__Work to complete__.
Only a number is wanted: how many lines in these records contain the word "县城代码"?

__Information provided__.
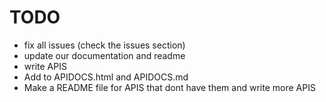 # TODO

- fix all issues (check the issues section)
- update our documentation and readme
- write APIS
- Add to APIDOCS.html and APIDOCS.md
- Make a README file for APIS that dont have them and write more APIS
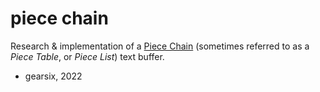 
# piece chain

Research & implementation of a [Piece Chain](https://en.wikipedia.org/wiki/Piece_table) (sometimes referred to as a *Piece Table*, or *Piece List*) text buffer.



- gearsix, 2022
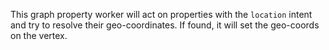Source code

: This graph property worker will act on properties with the `location` intent and try to resolve their geo-coordinates. If found, it will set the geo-coords on the vertex.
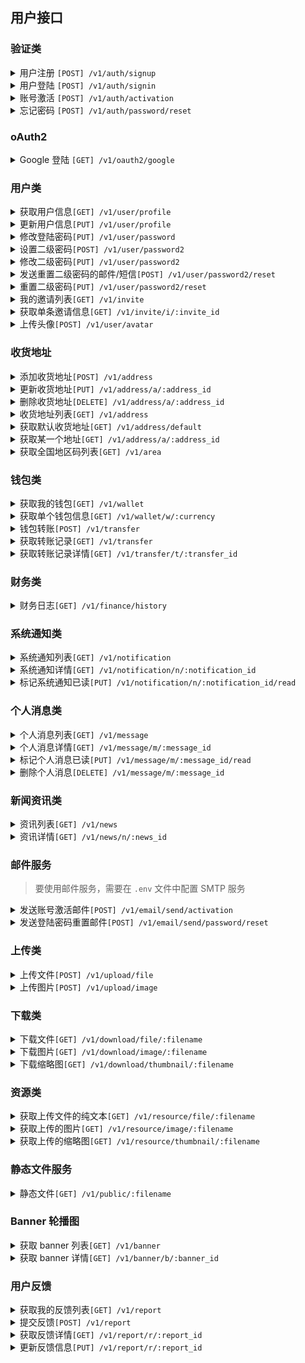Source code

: ## 用户接口

### 验证类

<details><summary>用户注册 <code>[POST] /v1/auth/signup</code></summary>
<p>

请求参数

| 参数        | 类型     | 说明                                                                      | 必选 |
| ----------- | -------- | ------------------------------------------------------------------------- | ---- |
| username    | `string` | 通过用户名来注册, username, email, phone 三选一                           |      |
| email       | `string` | 通过邮箱来注册, username, email, phone 三选一                             |      |
| phone       | `string` | 通过手机来注册, username, email, phone 三选一, 目前手机注册无法发送验证码 |      |
| password    | `string` | 账号密码                                                                  | \*   |
| invite_code | `string` | 邀请码                                                                    |      |

</p>

</details>

<details><summary>用户登陆 <code>[POST] /v1/auth/signin</code></summary>
<p>

| 参数     | 类型     | 说明                                     | 必选 |
| -------- | -------- | ---------------------------------------- | ---- |
| account  | `string` | 用户账号, username/email/phone 中的一个  | \*   |
| password | `string` | 账号密码                                 | \*   |
| code     | `string` | TODO: 手机验证码, 手机可以通过验证码登陆 |      |

</p>

</details>

<details><summary>账号激活 <code>[POST] /v1/auth/activation</code></summary>
<p>

| 参数 | 类型     | 说明                                        | 必选 |
| ---- | -------- | ------------------------------------------- | ---- |
| code | `string` | 激活码，激活码来自服务器发到的邮箱/手机短信 | \*   |

</p>

</details>

<details><summary>忘记密码 <code>[POST] /v1/auth/password/reset</code></summary>
<p>

| 参数         | 类型     | 说明                                        | 必选 |
| ------------ | -------- | ------------------------------------------- | ---- |
| code         | `string` | 重置码，重置码来自服务器发到的邮箱/手机短信 | \*   |
| new_password | `string` | 新的密码                                    |      | \* |

</p>

</details>

### oAuth2

<details><summary>Google 登陆 <code>[GET] /v1/oauth2/google</code></summary>
<p>

前端跳转到这个 URL 进行 Google 授权登陆

</p>

</details>

### 用户类

<details><summary>获取用户信息<code>[GET] /v1/user/profile</code></summary>
<p>

获取用户的详细信息资料

</p>

</details>

<details><summary>更新用户信息<code>[PUT] /v1/user/profile</code></summary>
<p>

| 参数     | 说明         | 必选 |
| -------- | ------------ | ---- |
| nickname | 用户昵称     |      |
| gender   | 用户性别     |      |
| avatar   | 用户头像 URL |      |

</p>

</details>

<details><summary>修改登陆密码<code>[PUT] /v1/user/password</code></summary>
<p>

| 参数          | 类型     | 说明   | 必选 |
| ------------- | -------- | ------ | ---- |
| old_passworld | `string` | 旧密码 | \*   |
| new_password  | `string` | 新密码 | \*   |

</p>

</details>

<details><summary>设置二级密码<code>[POST] /v1/user/password2</code></summary>
<p>

| 参数             | 类型     | 说明         | 必选 |
| ---------------- | -------- | ------------ | ---- |
| password         | `string` | 二级密码     | \*   |
| password_confirm | `string` | 二级密码确认 | \*   |

</p>

</details>

<details><summary>修改二级密码<code>[PUT] /v1/user/password2</code></summary>
<p>

| 参数         | 类型     | 说明       | 必选 |
| ------------ | -------- | ---------- | ---- |
| old_password | `string` | 旧二级密码 | \*   |
| new_password | `string` | 新二级密码 | \*   |

</p>

</details>

<details><summary>发送重置二级密码的邮件/短信<code>[POST] /v1/user/password2/reset</code></summary>
<p>

如果用户有手机，则发送手机验证码，如果有邮箱，则发送邮件

</p>

</details>

<details><summary>重置二级密码<code>[PUT] /v1/user/password2/reset</code></summary>
<p>

| 参数         | 类型     | 说明             | 必选 |
| ------------ | -------- | ---------------- | ---- |
| code         | `string` | 二级密码的重置码 | \*   |
| new_password | `string` | 新二级密码       | \*   |

</p>

</details>

<details><summary>我的邀请列表<code>[GET] /v1/invite</code></summary>
<p>

获取我的邀请列表

</p>

</details>

<details><summary>获取单条邀请信息<code>[GET] /v1/invite/i/:invite_id</code></summary>
<p>

| 参数      | 类型     | 说明          | 必选 |
| --------- | -------- | ------------- | ---- |
| invite_id | `string` | 邀请数据的 ID | \*   |

</p>

</details>

<details><summary>上传头像<code>[POST] /v1/user/avatar</code></summary>
<p>

头像上传为 Form 表单

| 参数 | 类型   | 说明                                  | 必选 |
| ---- | ------ | ------------------------------------- | ---- |
| file | `file` | 要上传的头像图片，仅支持 jpg/jpeg/png | \*   |

</p>

</details>

### 收货地址

<details><summary>添加收货地址<code>[POST] /v1/address</code></summary>
<p>

| 参数          | 类型     | 说明                       | 必选 |
| ------------- | -------- | -------------------------- | ---- |
| name          | `string` | 收件人                     | \*   |
| phone         | `string` | 收件人手机号               | \*   |
| province_code | `string` | 省份代码，6 位数           | \*   |
| city_code     | `string` | 城市代码，6 位数           | \*   |
| area_code     | `string` | 县城代码，6 位数           | \*   |
| address       | `string` | 详细地址，具体的街道门牌号 | \*   |
| is_default    | `bool`   | 是否设置为默认地址         | \*   |

</p>

</details>

<details><summary>更新收货地址<code>[PUT] /v1/address/a/:address_id</code></summary>
<p>

| 参数          | 类型     | 说明                       | 必选 |
| ------------- | -------- | -------------------------- | ---- |
| name          | `string` | 收件人                     |      |
| phone         | `string` | 收件人手机号               |      |
| province_code | `string` | 省份代码，6 位数           |      |
| city_code     | `string` | 城市代码，6 位数           |      |
| area_code     | `string` | 县城代码，6 位数           |      |
| address       | `string` | 详细地址，具体的街道门牌号 |      |
| is_default    | `bool`   | 是否设置为默认地址         |      |

</p>

</details>

<details><summary>删除收货地址<code>[DELETE] /v1/address/a/:address_id</code></summary>
<p>

删除收货地址

</p>

</details>

<details><summary>收货地址列表<code>[GET] /v1/address</code></summary>
<p>

获取我的收货地址列表

</p>

</details>

<details><summary>获取默认收货地址<code>[GET] /v1/address/default</code></summary>
<p>

获取我的默认收货地址

</p>

</details>

<details><summary>获取某一个地址<code>[GET] /v1/address/a/:address_id</code></summary>
<p>

获取某一个地址的详细信息

</p>

</details>

<details><summary>获取全国地区码列表<code>[GET] /v1/area</code></summary>
<p>

获取全国地区码列表

</p>

</details>

### 钱包类

<details><summary>获取我的钱包<code>[GET] /v1/wallet</code></summary>
<p>

获取我的钱包 Map.

</p>

</details>

<details><summary>获取单个钱包信息<code>[GET] /v1/wallet/w/:currency</code></summary>
<p>

获取指定一个钱包的详细信息.

</p>

</details>

<details><summary>钱包转账<code>[POST] /v1/transfer</code></summary>
<p>

需要在请求头设置 `X-Pay-Password`, 指定二级密码.

| 参数     | 类型     | 说明                    | 必选 |
| -------- | -------- | ----------------------- | ---- |
| currency | `string` | 钱包类型                | \*   |
| to       | `string` | 转账对象的用户纯数字 ID | \*   |
| amount   | `string` | 转账金额                | \*   |
| note     | `string` | 转账备注                |      |

</p>

</details>

<details><summary>获取转账记录<code>[GET] /v1/transfer</code></summary>
<p>

获取我的转账记录

</p>

</details>

<details><summary>获取转账记录详情<code>[GET] /v1/transfer/t/:transfer_id</code></summary>
<p>

获取某一条转账记录的详情

</p>

</details>

### 财务类

<details><summary>财务日志<code>[GET] /v1/finance/history</code></summary>
<p>

获取财务日志

</p>

</details>

### 系统通知类

<details><summary>系统通知列表<code>[GET] /v1/notification</code></summary>
<p>

获取系统通知列表

</p>

</details>

<details><summary>系统通知详情<code>[GET] /v1/notification/n/:notification_id</code></summary>
<p>

获取某个系统通知详情

</p>

</details>

<details><summary>标记系统通知已读<code>[PUT] /v1/notification/n/:notification_id/read</code></summary>
<p>

标记系统通知为已读

</p>

</details>

### 个人消息类

<details><summary>个人消息列表<code>[GET] /v1/message</code></summary>
<p>

获取我的消息列表

</p>

</details>

<details><summary>个人消息详情<code>[GET] /v1/message/m/:message_id</code></summary>
<p>

获取某个系统通知详情

</p>

</details>

<details><summary>标记个人消息已读<code>[PUT] /v1/message/m/:message_id/read</code></summary>
<p>

标记个人消息为已读

</p>

</details>

<details><summary>删除个人消息<code>[DELETE] /v1/message/m/:message_id</code></summary>
<p>

删除一条个人消息

</p>

</details>

### 新闻资讯类

<details><summary>资讯列表<code>[GET] /v1/news</code></summary>
<p>

获取资讯列表

</p>

</details>

<details><summary>资讯详情<code>[GET] /v1/news/n/:news_id</code></summary>
<p>

获取某个资讯详情

</p>

</details>

### 邮件服务

> 要使用邮件服务，需要在 `.env` 文件中配置 SMTP 服务

<details><summary>发送账号激活邮件<code>[POST] /v1/email/send/activation</code></summary>
<p>

发送账号激活邮件

| 参数 | 类型     | 说明             | 必选 |
| ---- | -------- | ---------------- | ---- |
| to   | `string` | 要激活的账号邮箱 | \*   |

</p>

</details>

<details><summary>发送登陆密码重置邮件<code>[POST] /v1/email/send/password/reset</code></summary>
<p>

发送账号激活邮件

| 参数 | 类型     | 说明             | 必选 |
| ---- | -------- | ---------------- | ---- |
| to   | `string` | 要激活的账号邮箱 | \*   |

</p>

</details>

### 上传类

<details><summary>上传文件<code>[POST] /v1/upload/file</code></summary>
<p>

Form 表单文件上传, 目前仅支持单个文件上传

| 参数 | 类型     | 说明         | 必选 |
| ---- | -------- | ------------ | ---- |
| file | `string` | 要上传的文件 | \*   |

</p>

</details>

<details><summary>上传图片<code>[POST] /v1/upload/image</code></summary>
<p>

Form 表单图片上传, 目前仅支持单张图片上传

| 参数 | 类型     | 说明         | 必选 |
| ---- | -------- | ------------ | ---- |
| file | `string` | 要上传的图片 | \*   |

</p>

</details>

### 下载类

<details><summary>下载文件<code>[GET] /v1/download/file/:filename</code></summary>
<p>

下载文件, `filename` 为上传时返回的字段

</p>

</details>

<details><summary>下载图片<code>[GET] /v1/download/image/:filename</code></summary>
<p>

下载图片, `filename` 为上传时返回的字段

</p>

</details>

<details><summary>下载缩略图<code>[GET] /v1/download/thumbnail/:filename</code></summary>
<p>

下载缩略图, `filename` 为上传时返回的字段

</p>

</details>

### 资源类

<details><summary>获取上传文件的纯文本<code>[GET] /v1/resource/file/:filename</code></summary>
<p>

获取上传文件的纯文本, `filename` 为上传时返回的字段

</p>

</details>

<details><summary>获取上传的图片<code>[GET] /v1/resource/image/:filename</code></summary>
<p>

获取上传的图片, `filename` 为上传时返回的字段

</p>

</details>

<details><summary>获取上传的缩略图<code>[GET] /v1/resource/thumbnail/:filename</code></summary>
<p>

获取上传的缩略图, `filename` 为上传时返回的字段

</p>

</details>

### 静态文件服务

<details><summary>静态文件<code>[GET] /v1/public/:filename</code></summary>

<p>

在 `public` 目录下的静态文件服务

</p>

</details>

### Banner 轮播图

<details><summary>获取 banner 列表<code>[GET] /v1/banner</code></summary>

<p>

获取 banner 列表

| Query 参数 | 类型     | 说明                          | 必选 |
| ---------- | -------- | ----------------------------- | ---- |
| platform   | `string` | 根据平台筛选, 可选 `pc`/`app` |      |

</p>

</details>

<details><summary>获取 banner 详情<code>[GET] /v1/banner/b/:banner_id</code></summary>

<p>

获取一条 banner 的详情

</p>

</details>

### 用户反馈

<details><summary>获取我的反馈列表<code>[GET] /v1/report</code></summary>

<p>

获取我的反馈列表

| 参数   | 类型     | 说明                                   | 必选 |
| ------ | -------- | -------------------------------------- | ---- |
| type   | `string` | 根据`类型`筛选                         |      |
| status | `int`    | 根据`状态`筛选, `0` 未解决, `1` 已解决 |      |

</p>

</details>

<details><summary>提交反馈<code>[POST] /v1/report</code></summary>

<p>

提交一条用户反馈

| 参数        | 类型       | 说明                                                                 | 必选 |
| ----------- | ---------- | -------------------------------------------------------------------- | ---- |
| title       | `string`   | 标题                                                                 | \*   |
| content     | `string`   | 内容                                                                 | \*   |
| type        | `string`   | 反馈的类型, 目前支持 `bug`/`feature`/`suggestion`/`other`            | \*   |
| screenshots | `[]string` | 反馈附带的截图，一个数组的图片路径，该路径是用图片上传接口得到的路径 |      |

</p>

</details>

<details><summary>获取反馈详情<code>[GET] /v1/report/r/:report_id</code></summary>

<p>

获取一条反馈的详情

</p>

</details>

<details><summary>更新反馈信息<code>[PUT] /v1/report/r/:report_id</code></summary>

<p>

更新反馈信息, 主要标记是否已解决, 如果该反馈已被锁定，则无法更新

| 参数   | 类型  | 说明                                   | 必选 |
| ------ | ----- | -------------------------------------- | ---- |
| status | `int` | 根据`状态`筛选, `0` 未解决, `1` 已解决 |      |

</p>

</details>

__Reply__.
2